From the Washington Times:
In the midst of the global financial crisis, Poland's economy is forecast to grow by almost 1 percent. According to business economists and the Economist magazine, Poland likely will be the only European country with a growing gross domestic product in 2009. Germany's GDP is expected to shrink by more then 5 percent, Britain's by almost 4 percent, France's by 3 percent and the Czech Republic's by 3 percent. With a projected GDP drop of about 3 percent, the United States doesn't look any better.
So how is Poland effecting this "miracle?"
Facing down the global economic crisis, leaders in Warsaw have slashed marginal tax rates, cut government spending and temporarily suspended some government regulations.
What? How can this be? Our President says: "Economists on the left and right agree that the last thing the government should do during a recession is cut back on spending." I would love to know with which economists "on the right" the President consulted but it wouldn't matter to the Poles. They're stubborn, you know.
On Jan. 1, Poland cut its top marginal tax rate from 40 percent to 32 percent - and that's just a start. Last year, Polish Prime Minister Donald Tusk announced plans to move to a flat-tax rate of 19 percent in 2010 or 2011. What Poland understands is the importance of the marginal tax rate. The less you take from each additional zloty (the Polish currency) that people earn, the harder they work, the more they invest and the bigger the economic pie becomes.
Whence these idiotic notions cutting regulations, taxes and spending?

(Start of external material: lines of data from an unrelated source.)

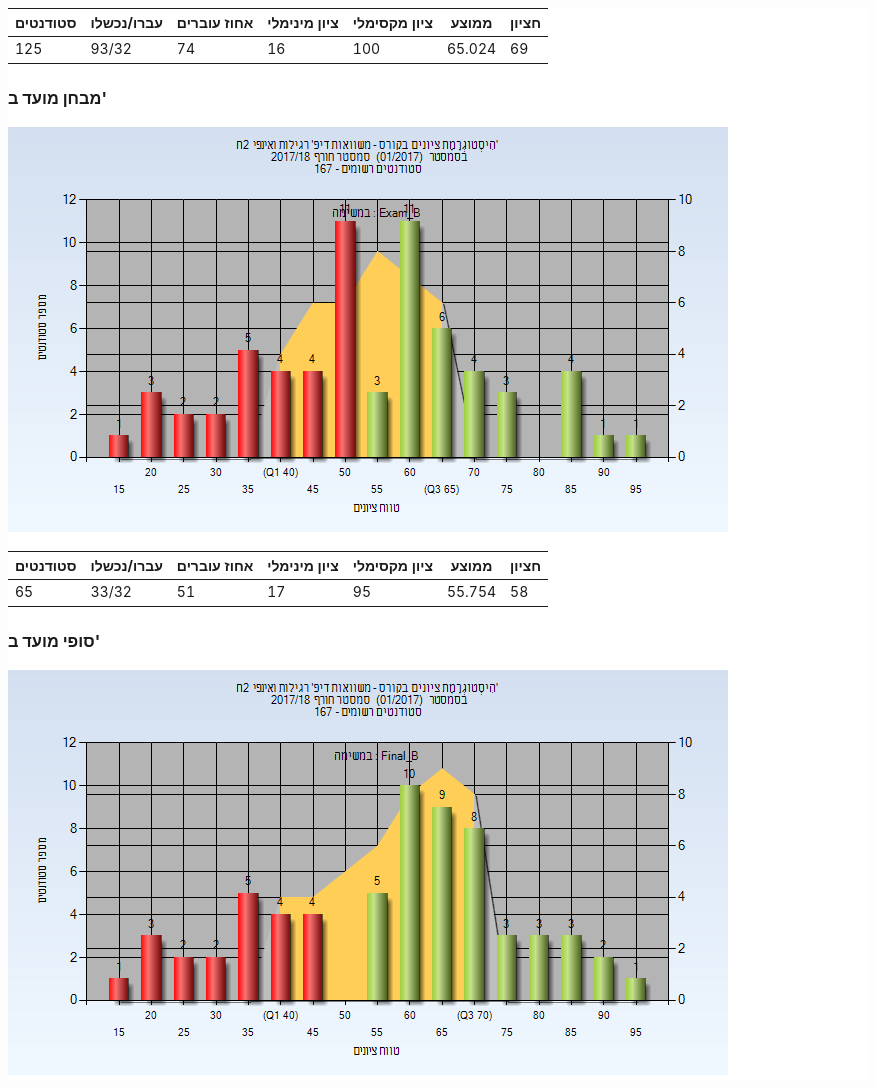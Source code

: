 | סטודנטים | עברו/נכשלו | אחוז עוברים | ציון מינימלי | ציון מקסימלי | ממוצע | חציון |
| ---- | ---- | ---- | ---- | ---- | ---- | ---- |
| 125 | 93/32 | 74 | 16 | 100 | 65.024 | 69 |

### מבחן מועד ב'

![201701 Exam_B](201701/Exam_B.png)

| סטודנטים | עברו/נכשלו | אחוז עוברים | ציון מינימלי | ציון מקסימלי | ממוצע | חציון |
| ---- | ---- | ---- | ---- | ---- | ---- | ---- |
| 65 | 33/32 | 51 | 17 | 95 | 55.754 | 58 |

### סופי מועד ב'

![201701 Final_B](201701/Final_B.png)
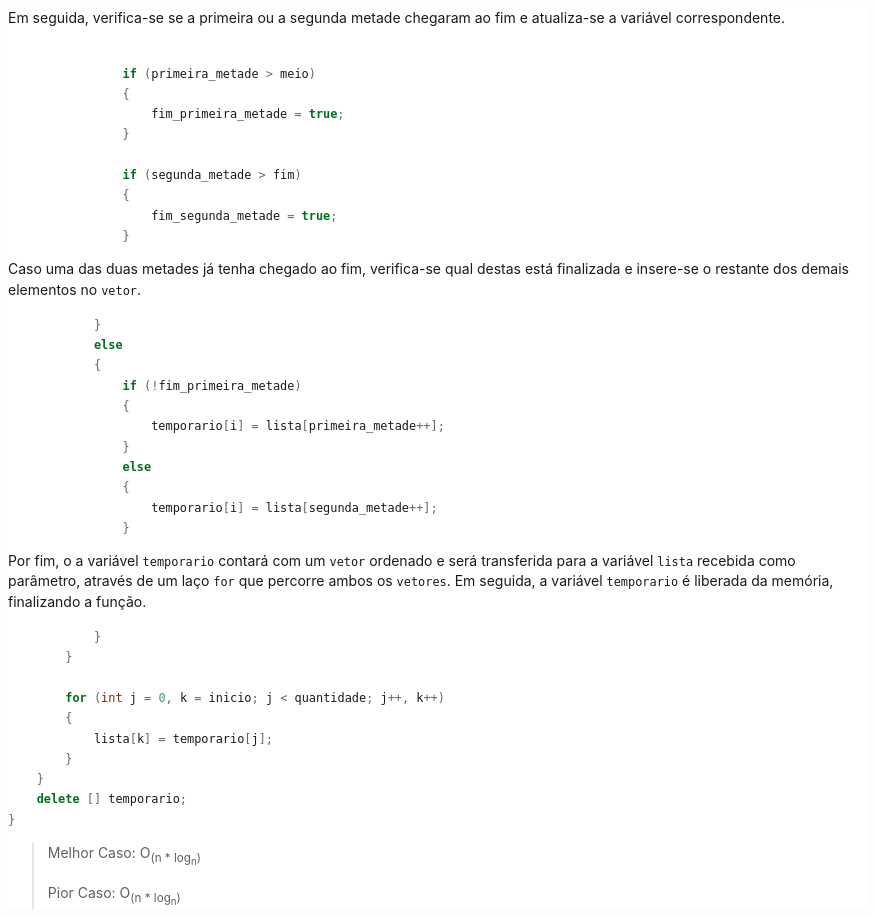 Em seguida, verifica-se se a primeira ou a segunda metade chegaram ao fim e atualiza-se a variável correspondente.

```cpp
                
                if (primeira_metade > meio)
                {
                    fim_primeira_metade = true;
                }

                if (segunda_metade > fim)
                {
                    fim_segunda_metade = true;
                }
```

Caso uma das duas metades já tenha chegado ao fim, verifica-se qual destas está finalizada e insere-se o restante dos demais elementos no `vetor`.

```cpp
            }
            else
            {
                if (!fim_primeira_metade)
                {
                    temporario[i] = lista[primeira_metade++];
                }
                else
                {
                    temporario[i] = lista[segunda_metade++];
                }
```

Por fim, o a variável `temporario` contará com um `vetor` ordenado e será transferida para a variável `lista` recebida como parâmetro, através de um laço `for` que percorre ambos os `vetores`. Em seguida, a variável `temporario` é liberada da memória, finalizando a função.

```cpp
            }
        }
        
        for (int j = 0, k = inicio; j < quantidade; j++, k++)
        {
            lista[k] = temporario[j];
        }
    }
    delete [] temporario;
}
```

> Melhor Caso: O<sub>(n * log<sub>n</sub>)</sub>
>
> Pior Caso: O<sub>(n * log<sub>n</sub>)</sub>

Poles who suffered under communist central planning don't believe more government is the answer to an ailing economy. An old Polish proverb warns: "Do not push the river, it will flow by itself." That's one of many lessons Mr. Obama and his advisers could learn from this rare, growing European nation.
They could but won't, it goes against everything they were learned. By economists. On the left and right. College perfessers and all that.